= Jean-Alain Tremblay =

Jean-Alain Tremblay (March 18, 1952 - June 9, 2005) was a writer who lived in the Saguenay–Lac-Saint-Jean region of Quebec, Canada.

The son of Gérard Tremblay and Rita Dufour, he was born Jeannot Tremblay in Alma, Quebec. Tremblay received a bachelor's degree in administration from Laval University. He worked as director of employment development at Chicoutimi for Employment and Immigration Canada and later as director of regional operations for Réseau Emploi-Québec du Saguenay/Lac St-Jean.
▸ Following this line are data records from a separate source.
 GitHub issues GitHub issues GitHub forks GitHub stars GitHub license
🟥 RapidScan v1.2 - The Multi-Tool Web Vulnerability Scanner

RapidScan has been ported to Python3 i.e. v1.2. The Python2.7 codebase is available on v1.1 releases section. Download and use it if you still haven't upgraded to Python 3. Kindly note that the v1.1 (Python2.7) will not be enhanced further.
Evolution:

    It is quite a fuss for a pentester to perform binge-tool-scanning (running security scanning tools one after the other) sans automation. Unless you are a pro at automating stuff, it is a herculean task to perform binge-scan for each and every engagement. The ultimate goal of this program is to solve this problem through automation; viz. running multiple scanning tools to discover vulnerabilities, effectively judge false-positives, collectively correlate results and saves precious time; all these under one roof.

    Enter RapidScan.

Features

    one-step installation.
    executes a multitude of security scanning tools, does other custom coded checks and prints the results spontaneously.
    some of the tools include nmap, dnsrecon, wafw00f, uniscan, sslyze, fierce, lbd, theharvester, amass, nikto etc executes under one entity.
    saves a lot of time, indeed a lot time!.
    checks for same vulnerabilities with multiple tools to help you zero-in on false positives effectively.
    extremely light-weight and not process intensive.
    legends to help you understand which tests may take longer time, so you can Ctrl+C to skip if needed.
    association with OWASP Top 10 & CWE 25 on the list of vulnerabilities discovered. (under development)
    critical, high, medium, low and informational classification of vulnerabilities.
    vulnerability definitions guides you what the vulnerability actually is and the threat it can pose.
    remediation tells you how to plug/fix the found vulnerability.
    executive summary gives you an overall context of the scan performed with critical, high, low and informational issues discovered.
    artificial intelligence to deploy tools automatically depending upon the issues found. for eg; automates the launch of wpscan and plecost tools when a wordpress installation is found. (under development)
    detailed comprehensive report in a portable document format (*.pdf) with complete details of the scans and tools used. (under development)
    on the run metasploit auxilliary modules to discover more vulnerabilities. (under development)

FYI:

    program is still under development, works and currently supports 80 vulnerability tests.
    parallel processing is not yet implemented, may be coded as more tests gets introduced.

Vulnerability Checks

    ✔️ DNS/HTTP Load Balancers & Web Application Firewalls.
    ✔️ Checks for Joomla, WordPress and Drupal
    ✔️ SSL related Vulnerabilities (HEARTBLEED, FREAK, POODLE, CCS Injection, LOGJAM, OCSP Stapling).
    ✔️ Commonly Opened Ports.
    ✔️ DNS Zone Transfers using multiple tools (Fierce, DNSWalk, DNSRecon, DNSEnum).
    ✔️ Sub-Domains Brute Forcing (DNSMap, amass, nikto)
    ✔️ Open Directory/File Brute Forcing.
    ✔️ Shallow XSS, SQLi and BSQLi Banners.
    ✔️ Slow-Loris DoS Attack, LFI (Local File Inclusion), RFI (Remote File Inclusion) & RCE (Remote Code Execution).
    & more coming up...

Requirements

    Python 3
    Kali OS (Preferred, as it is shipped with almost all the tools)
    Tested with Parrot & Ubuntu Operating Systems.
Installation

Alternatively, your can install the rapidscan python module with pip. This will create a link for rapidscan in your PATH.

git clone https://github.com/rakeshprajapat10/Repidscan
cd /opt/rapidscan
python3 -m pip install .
His first novel La nuit des Perséides, published in 1989, received the Prix Robert-Cliche, the Prix Jean-Hamelin and the Prix de la bibliothèque centrale de prêt du Saguenay-Lac-Saint-Jean. This was followed by La grande chamaille, published in 1993. Tremblay also wrote a radio drama Par la bande, broadcast on Radio-Canada in 2001. He published a nine volume collection of short stories based in the Saguenay–Lac-Saint-Jean region: Un lac, un fjord, un fleuve.

Tremblay was president of the Musée Louis-Hémon de Péribonka from 1992 to 1995 and was a founding member of the Association professionnelle des écrivains de la Sagamie Côte-Nord, also serving as its president.

He was married to Manon Brault; the couple had four children.

Tremblay died in Chicoutimi at the age of 53.